Discovering novel biomarkers of aging and cognitive decline in large-scale open access human MEG data
Investigator: Stephanie Jones, associate professor of neuroscience
The neuroscience community is experiencing a revolution in its ability to share and analyze vast amounts of human brain imaging data. One domain in which there has been significant open access progress is magneto and electro-encephalography (M/EEG), where data is available from hundreds of subjects during resting states, various behavioral conditions and across the lifespan. In this project, scientists will apply novel temporal-spectral waveform classification methods to open-access MEG data to identify new biomarkers of age, gender and cognitive ability.

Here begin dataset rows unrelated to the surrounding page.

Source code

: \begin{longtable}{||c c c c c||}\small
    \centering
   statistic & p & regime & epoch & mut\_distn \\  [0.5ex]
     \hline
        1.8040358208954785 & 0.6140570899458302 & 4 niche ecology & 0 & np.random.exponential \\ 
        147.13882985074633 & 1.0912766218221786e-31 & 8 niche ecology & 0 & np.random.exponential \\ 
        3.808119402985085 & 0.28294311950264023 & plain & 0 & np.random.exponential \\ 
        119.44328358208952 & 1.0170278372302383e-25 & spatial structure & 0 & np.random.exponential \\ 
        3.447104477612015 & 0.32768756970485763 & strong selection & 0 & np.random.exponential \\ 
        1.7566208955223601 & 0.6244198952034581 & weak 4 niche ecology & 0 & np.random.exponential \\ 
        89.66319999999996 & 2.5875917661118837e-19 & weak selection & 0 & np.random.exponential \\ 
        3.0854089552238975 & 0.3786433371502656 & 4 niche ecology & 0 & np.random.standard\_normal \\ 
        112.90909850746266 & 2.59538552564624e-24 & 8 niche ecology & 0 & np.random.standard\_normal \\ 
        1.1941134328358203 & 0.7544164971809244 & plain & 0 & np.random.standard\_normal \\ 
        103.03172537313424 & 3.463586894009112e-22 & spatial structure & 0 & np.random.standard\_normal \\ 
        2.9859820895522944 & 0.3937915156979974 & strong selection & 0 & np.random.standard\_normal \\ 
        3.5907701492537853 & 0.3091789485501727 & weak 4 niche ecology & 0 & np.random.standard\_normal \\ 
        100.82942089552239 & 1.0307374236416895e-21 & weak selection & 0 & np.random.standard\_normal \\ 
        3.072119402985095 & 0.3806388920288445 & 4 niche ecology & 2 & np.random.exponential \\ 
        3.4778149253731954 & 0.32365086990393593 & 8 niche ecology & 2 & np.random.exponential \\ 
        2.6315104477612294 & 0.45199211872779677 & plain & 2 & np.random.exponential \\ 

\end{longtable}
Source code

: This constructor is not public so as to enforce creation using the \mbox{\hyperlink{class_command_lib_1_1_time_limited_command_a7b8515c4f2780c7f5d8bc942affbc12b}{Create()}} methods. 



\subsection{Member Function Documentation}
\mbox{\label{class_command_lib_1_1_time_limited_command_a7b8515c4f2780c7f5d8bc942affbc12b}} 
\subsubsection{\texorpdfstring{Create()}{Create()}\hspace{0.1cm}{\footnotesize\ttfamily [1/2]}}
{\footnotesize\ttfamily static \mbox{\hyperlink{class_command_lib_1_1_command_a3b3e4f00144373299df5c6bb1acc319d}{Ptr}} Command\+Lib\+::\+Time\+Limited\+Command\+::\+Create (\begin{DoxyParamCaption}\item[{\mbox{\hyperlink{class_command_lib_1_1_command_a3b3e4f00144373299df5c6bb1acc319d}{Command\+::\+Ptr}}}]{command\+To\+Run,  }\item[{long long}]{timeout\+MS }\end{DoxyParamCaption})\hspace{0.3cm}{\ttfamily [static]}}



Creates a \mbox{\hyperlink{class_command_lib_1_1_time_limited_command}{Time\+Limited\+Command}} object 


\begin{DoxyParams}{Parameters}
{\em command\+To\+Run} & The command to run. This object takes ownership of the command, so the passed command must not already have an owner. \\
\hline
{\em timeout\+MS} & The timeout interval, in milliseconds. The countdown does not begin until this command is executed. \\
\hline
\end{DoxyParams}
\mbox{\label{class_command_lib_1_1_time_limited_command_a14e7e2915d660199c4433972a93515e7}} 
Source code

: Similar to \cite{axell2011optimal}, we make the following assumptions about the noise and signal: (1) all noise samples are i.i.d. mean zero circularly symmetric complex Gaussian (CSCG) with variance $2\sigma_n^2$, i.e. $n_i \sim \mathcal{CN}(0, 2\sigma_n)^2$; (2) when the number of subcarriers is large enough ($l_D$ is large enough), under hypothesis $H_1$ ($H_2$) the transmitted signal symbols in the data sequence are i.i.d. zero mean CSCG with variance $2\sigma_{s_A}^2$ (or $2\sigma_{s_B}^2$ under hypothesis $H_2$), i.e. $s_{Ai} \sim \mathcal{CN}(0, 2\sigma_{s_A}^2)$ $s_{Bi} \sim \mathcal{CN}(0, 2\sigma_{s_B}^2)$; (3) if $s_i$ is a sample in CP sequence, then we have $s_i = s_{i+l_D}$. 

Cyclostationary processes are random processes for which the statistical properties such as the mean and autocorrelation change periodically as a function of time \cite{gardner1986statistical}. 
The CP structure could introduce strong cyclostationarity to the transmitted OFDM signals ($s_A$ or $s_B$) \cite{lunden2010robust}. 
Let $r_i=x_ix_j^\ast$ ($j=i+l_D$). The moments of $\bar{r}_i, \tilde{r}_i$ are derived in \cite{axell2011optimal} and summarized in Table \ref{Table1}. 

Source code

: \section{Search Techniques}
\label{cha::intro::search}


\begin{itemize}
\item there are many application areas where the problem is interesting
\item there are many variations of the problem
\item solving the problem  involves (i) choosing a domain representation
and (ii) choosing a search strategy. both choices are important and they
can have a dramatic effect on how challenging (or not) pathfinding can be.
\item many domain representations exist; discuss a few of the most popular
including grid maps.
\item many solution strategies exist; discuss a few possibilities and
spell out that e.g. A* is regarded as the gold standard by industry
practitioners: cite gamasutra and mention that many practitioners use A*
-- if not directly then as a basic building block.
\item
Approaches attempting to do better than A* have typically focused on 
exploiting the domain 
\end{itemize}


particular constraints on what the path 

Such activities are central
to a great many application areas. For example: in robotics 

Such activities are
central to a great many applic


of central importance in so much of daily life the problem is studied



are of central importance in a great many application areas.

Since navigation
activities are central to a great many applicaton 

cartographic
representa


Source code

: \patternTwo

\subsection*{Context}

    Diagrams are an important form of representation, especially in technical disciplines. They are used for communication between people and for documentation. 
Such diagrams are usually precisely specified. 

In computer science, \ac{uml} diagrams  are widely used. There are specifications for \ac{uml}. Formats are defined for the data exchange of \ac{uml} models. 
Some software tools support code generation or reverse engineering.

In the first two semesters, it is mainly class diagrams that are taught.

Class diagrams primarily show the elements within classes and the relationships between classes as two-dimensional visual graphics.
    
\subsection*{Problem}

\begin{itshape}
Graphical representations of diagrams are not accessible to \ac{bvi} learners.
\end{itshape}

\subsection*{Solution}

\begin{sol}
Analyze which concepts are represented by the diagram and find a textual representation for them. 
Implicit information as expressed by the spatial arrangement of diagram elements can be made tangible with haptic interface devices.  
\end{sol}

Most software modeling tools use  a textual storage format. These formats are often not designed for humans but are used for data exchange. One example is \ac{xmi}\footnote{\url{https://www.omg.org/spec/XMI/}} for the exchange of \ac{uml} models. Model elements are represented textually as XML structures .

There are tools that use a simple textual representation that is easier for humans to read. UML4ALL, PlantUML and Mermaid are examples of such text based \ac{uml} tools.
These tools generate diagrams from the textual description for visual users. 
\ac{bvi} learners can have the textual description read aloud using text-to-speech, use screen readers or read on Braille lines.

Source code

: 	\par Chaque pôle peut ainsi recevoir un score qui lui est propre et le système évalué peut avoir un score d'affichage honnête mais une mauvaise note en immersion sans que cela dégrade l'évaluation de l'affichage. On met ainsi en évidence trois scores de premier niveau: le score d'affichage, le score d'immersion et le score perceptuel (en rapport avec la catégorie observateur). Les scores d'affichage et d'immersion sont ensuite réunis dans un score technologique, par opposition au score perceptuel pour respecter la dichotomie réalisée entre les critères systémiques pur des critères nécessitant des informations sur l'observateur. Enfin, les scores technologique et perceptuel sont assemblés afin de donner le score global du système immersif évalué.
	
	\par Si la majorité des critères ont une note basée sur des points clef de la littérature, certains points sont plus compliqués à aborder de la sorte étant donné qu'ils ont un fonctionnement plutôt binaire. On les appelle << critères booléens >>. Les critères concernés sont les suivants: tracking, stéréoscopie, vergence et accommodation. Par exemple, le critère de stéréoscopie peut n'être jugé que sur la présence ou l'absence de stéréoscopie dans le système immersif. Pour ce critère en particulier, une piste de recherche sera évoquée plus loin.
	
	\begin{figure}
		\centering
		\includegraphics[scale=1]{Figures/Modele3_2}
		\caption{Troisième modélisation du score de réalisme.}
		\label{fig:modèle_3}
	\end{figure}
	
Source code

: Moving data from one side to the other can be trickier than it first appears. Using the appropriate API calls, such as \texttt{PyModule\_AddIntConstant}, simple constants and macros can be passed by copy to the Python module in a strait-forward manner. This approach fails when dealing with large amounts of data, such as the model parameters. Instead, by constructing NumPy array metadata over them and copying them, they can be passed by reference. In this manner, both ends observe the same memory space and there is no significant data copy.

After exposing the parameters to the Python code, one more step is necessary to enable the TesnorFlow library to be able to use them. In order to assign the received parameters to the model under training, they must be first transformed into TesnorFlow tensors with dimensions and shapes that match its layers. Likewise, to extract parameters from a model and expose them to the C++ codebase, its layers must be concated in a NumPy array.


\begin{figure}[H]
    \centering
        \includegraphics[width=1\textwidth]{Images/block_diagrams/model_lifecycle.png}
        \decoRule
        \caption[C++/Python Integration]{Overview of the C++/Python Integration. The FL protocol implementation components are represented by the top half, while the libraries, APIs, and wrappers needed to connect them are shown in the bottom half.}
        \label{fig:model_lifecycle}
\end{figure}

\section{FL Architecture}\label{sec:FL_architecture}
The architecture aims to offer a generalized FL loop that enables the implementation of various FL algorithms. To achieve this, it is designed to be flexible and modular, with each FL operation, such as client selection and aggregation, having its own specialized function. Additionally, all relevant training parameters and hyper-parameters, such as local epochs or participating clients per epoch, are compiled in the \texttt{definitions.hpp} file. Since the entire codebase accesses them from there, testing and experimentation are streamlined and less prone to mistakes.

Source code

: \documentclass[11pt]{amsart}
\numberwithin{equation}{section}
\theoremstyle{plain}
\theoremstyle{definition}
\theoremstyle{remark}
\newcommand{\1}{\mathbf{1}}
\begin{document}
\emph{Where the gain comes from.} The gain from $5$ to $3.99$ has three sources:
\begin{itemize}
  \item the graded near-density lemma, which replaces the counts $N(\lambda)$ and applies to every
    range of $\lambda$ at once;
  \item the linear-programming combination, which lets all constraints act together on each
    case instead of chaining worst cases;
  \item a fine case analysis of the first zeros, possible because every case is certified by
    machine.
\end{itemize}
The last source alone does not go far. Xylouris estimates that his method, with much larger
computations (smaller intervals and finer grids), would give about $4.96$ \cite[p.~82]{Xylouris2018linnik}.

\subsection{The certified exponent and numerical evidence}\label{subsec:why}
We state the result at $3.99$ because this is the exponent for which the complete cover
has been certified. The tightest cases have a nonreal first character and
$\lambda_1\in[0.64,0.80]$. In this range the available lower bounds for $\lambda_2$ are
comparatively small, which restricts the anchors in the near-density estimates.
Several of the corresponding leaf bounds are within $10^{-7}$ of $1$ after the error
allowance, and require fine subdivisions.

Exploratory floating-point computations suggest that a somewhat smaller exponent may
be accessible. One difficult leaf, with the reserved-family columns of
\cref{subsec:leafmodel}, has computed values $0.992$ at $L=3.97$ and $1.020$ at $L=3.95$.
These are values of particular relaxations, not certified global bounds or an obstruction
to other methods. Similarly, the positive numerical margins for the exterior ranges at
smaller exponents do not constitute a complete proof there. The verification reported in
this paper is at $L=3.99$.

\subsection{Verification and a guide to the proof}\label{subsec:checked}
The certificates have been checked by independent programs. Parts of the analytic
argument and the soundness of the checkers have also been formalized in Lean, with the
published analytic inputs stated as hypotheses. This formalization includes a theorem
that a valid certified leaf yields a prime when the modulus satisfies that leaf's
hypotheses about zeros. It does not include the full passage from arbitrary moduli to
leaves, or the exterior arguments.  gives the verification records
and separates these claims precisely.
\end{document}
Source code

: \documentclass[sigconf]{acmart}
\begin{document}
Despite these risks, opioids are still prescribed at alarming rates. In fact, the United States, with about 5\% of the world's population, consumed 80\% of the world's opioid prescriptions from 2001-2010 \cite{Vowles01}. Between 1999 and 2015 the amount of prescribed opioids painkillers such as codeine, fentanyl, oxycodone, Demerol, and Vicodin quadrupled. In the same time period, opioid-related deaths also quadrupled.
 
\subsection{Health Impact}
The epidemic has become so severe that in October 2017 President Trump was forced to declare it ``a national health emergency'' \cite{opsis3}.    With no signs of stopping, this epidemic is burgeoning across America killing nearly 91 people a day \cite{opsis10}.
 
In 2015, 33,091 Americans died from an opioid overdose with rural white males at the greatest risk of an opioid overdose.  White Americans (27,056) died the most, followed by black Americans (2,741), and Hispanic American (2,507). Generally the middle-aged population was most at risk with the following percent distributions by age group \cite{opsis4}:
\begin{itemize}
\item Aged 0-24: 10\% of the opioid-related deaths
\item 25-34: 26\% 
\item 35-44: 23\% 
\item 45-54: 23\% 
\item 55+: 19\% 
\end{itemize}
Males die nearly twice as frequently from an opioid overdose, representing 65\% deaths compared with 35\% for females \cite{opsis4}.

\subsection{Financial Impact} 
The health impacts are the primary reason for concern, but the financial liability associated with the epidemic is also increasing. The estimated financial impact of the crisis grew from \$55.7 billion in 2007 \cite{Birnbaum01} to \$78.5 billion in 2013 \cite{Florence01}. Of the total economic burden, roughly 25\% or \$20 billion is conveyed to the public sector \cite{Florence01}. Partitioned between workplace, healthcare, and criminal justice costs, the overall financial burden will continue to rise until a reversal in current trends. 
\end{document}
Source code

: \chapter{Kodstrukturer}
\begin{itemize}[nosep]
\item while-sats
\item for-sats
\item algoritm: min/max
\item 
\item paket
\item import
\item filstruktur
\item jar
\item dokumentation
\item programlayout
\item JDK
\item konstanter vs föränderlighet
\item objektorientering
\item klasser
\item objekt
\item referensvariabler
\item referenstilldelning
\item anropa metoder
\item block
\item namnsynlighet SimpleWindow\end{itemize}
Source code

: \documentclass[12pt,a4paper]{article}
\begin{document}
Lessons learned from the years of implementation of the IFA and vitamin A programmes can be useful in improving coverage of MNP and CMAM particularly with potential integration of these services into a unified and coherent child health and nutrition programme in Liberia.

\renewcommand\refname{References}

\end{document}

This biomarker identification, Jones said, will in turn provide targets for interpretation of the underlying neural mechanisms with the Jones Lab’s Human Neocortical Neurosolver computational neural modeling software. This project can help transform M/EEG from being purely diagnostic to providing targeted circuit interpretation that can guide treatments to improve brain function during cognitive decline with aging, Jones said.
Discovery and validation of novel XPO1 inhibitors to prevent Alzheimer’s disease
Investigator: Louis Lapierre, assistant professor of molecular biology, cell biology and biochemistry
Members of the Lapierre Lab are investigating new modulators of nucleo-cytoplasmic protein partitioning that can improve global protein stability and enhance the rejuvenation process of autophagy in the brain. Autophagy is the degradation of cells, which removes damaged or unnecessary cellular components. Using newly-designed compounds in cells and murine models of Alzheimer's disease, Lapiere said he hopes to pharmacologically validate this approach in order to ultimately improve the clinical outcome of this disease.
Optimizing housing conditions to accelerate the translation of research using mouse models of Alzheimer's disease
Investigators: Gregorio Valdez, GLF Translational Associate Professor of Molecular Biology, Cell Biology and Biochemistry, and Lalit Beura, assistant professor of molecular microbiology and immunology
Microbial exposure and the ensuing immune response play important roles in the incidence and progression of Alzheimer’s disease. Yet, scientists continue to study this disease in mice reared in ultra-hygienic, pathogen-free environments and consequently with a muted immune system, the researchers said. In this project, Valdez and Beura will study mouse models of Alzheimer’s disease exposed to naturally occurring pathogens and with a matured and heightened immune system. This innovative approach can accelerate the translation of discoveries made in animals to treat humans with Alzheimer’s disease, the researchers said.
Promoting adult hippocampal neurogenesis as a potential therapeutic for Alzheimer’s disease: In vivo testing of a novel target
Investigators: Justin Fallon, professor of medical science and of psychiatry and human behavior, and Ashley Webb, Richard and Edna Salomon Assistant Professor of Molecular Biology, Cell Biology and Biochemistry
Alzheimer’s disease is characterized by the loss of connections between nerve cells and ultimately neuronal death. Fallon and Webb have discovered a novel signaling pathway that promotes the birth of neurons in the adult brain and their integration into the mature circuitry. In this new project, they will test whether targeting this pathway boosts the formation and connectivity of new neurons in mouse models of Alzheimer’s disease.